- Problem to work on -
Transcribe the data in full, keeping each line exactly as it appears.
(Dataset entries Opens)
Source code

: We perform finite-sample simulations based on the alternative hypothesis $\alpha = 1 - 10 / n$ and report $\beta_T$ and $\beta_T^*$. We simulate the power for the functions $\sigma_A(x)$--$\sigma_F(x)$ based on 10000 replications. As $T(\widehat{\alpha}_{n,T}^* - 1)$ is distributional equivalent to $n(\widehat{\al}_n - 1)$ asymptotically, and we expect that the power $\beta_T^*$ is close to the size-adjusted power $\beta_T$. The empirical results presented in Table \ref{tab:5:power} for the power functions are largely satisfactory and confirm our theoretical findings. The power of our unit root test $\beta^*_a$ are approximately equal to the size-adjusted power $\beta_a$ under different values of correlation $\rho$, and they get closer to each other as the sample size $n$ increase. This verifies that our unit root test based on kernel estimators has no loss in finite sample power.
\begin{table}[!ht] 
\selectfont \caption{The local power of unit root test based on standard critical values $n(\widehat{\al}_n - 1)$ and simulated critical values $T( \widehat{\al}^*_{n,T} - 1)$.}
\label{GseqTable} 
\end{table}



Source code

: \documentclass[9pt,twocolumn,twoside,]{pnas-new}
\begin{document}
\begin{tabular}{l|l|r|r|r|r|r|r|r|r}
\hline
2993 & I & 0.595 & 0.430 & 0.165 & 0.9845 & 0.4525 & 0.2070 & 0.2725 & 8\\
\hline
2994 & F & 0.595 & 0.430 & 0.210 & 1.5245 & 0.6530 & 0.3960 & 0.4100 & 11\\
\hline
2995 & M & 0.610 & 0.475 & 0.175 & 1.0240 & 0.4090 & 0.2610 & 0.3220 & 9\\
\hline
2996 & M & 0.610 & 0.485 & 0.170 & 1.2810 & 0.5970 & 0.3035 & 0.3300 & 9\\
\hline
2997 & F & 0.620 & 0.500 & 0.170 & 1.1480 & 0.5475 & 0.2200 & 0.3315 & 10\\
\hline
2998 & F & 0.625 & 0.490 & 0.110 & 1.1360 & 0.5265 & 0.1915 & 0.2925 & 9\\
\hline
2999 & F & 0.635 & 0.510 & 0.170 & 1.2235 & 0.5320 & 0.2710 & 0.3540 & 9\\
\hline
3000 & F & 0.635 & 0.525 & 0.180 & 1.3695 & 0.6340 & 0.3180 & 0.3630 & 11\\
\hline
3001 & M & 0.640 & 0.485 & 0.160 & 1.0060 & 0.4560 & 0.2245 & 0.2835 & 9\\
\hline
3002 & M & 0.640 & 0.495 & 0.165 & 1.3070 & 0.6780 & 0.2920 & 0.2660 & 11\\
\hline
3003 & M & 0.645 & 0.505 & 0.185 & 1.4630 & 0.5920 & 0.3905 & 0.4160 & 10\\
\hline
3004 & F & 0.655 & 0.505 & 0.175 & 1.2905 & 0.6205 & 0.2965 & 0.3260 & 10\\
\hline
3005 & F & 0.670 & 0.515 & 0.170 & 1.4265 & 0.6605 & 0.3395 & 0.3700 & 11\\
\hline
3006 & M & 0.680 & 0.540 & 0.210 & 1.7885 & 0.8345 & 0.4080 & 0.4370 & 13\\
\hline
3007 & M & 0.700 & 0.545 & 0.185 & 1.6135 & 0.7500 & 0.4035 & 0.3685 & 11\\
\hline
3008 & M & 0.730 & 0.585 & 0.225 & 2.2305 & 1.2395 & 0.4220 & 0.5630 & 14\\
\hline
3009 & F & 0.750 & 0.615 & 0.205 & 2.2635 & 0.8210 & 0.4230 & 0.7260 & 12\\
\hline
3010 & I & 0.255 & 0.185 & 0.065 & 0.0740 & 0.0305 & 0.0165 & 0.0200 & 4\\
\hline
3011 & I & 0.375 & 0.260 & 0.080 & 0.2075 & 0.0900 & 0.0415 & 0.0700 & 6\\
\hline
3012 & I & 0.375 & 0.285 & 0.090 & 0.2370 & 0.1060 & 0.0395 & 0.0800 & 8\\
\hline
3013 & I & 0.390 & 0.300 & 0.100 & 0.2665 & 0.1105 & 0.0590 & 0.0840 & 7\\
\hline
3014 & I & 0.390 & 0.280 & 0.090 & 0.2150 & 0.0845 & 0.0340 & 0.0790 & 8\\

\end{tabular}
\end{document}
(Dataset entries Closes)
- Exercise response -
Source code

: We perform finite-sample simulations based on the alternative hypothesis $\alpha = 1 - 10 / n$ and report $\beta_T$ and $\beta_T^*$. We simulate the power for the functions $\sigma_A(x)$--$\sigma_F(x)$ based on 10000 replications. As $T(\widehat{\alpha}_{n,T}^* - 1)$ is distributional equivalent to $n(\widehat{\al}_n - 1)$ asymptotically, and we expect that the power $\beta_T^*$ is close to the size-adjusted power $\beta_T$. The empirical results presented in Table \ref{tab:5:power} for the power functions are largely satisfactory and confirm our theoretical findings. The power of our unit root test $\beta^*_a$ are approximately equal to the size-adjusted power $\beta_a$ under different values of correlation $\rho$, and they get closer to each other as the sample size $n$ increase. This verifies that our unit root test based on kernel estimators has no loss in finite sample power.
\begin{table}[!ht] 
\selectfont \caption{The local power of unit root test based on standard critical values $n(\widehat{\al}_n - 1)$ and simulated critical values $T( \widehat{\al}^*_{n,T} - 1)$.}
\label{GseqTable} 
\end{table}



Source code

: \documentclass[9pt,twocolumn,twoside,]{pnas-new}
\begin{document}
\begin{tabular}{l|l|r|r|r|r|r|r|r|r}
\hline
2993 & I & 0.595 & 0.430 & 0.165 & 0.9845 & 0.4525 & 0.2070 & 0.2725 & 8\\
\hline
2994 & F & 0.595 & 0.430 & 0.210 & 1.5245 & 0.6530 & 0.3960 & 0.4100 & 11\\
\hline
2995 & M & 0.610 & 0.475 & 0.175 & 1.0240 & 0.4090 & 0.2610 & 0.3220 & 9\\
\hline
2996 & M & 0.610 & 0.485 & 0.170 & 1.2810 & 0.5970 & 0.3035 & 0.3300 & 9\\
\hline
2997 & F & 0.620 & 0.500 & 0.170 & 1.1480 & 0.5475 & 0.2200 & 0.3315 & 10\\
\hline
2998 & F & 0.625 & 0.490 & 0.110 & 1.1360 & 0.5265 & 0.1915 & 0.2925 & 9\\
\hline
2999 & F & 0.635 & 0.510 & 0.170 & 1.2235 & 0.5320 & 0.2710 & 0.3540 & 9\\
\hline
3000 & F & 0.635 & 0.525 & 0.180 & 1.3695 & 0.6340 & 0.3180 & 0.3630 & 11\\
\hline
3001 & M & 0.640 & 0.485 & 0.160 & 1.0060 & 0.4560 & 0.2245 & 0.2835 & 9\\
\hline
3002 & M & 0.640 & 0.495 & 0.165 & 1.3070 & 0.6780 & 0.2920 & 0.2660 & 11\\
\hline
3003 & M & 0.645 & 0.505 & 0.185 & 1.4630 & 0.5920 & 0.3905 & 0.4160 & 10\\
\hline
3004 & F & 0.655 & 0.505 & 0.175 & 1.2905 & 0.6205 & 0.2965 & 0.3260 & 10\\
\hline
3005 & F & 0.670 & 0.515 & 0.170 & 1.4265 & 0.6605 & 0.3395 & 0.3700 & 11\\
\hline
3006 & M & 0.680 & 0.540 & 0.210 & 1.7885 & 0.8345 & 0.4080 & 0.4370 & 13\\
\hline
3007 & M & 0.700 & 0.545 & 0.185 & 1.6135 & 0.7500 & 0.4035 & 0.3685 & 11\\
\hline
3008 & M & 0.730 & 0.585 & 0.225 & 2.2305 & 1.2395 & 0.4220 & 0.5630 & 14\\
\hline
3009 & F & 0.750 & 0.615 & 0.205 & 2.2635 & 0.8210 & 0.4230 & 0.7260 & 12\\
\hline
3010 & I & 0.255 & 0.185 & 0.065 & 0.0740 & 0.0305 & 0.0165 & 0.0200 & 4\\
\hline
3011 & I & 0.375 & 0.260 & 0.080 & 0.2075 & 0.0900 & 0.0415 & 0.0700 & 6\\
\hline
3012 & I & 0.375 & 0.285 & 0.090 & 0.2370 & 0.1060 & 0.0395 & 0.0800 & 8\\
\hline
3013 & I & 0.390 & 0.300 & 0.100 & 0.2665 & 0.1105 & 0.0590 & 0.0840 & 7\\
\hline
3014 & I & 0.390 & 0.280 & 0.090 & 0.2150 & 0.0845 & 0.0340 & 0.0790 & 8\\

\end{tabular}
\end{document}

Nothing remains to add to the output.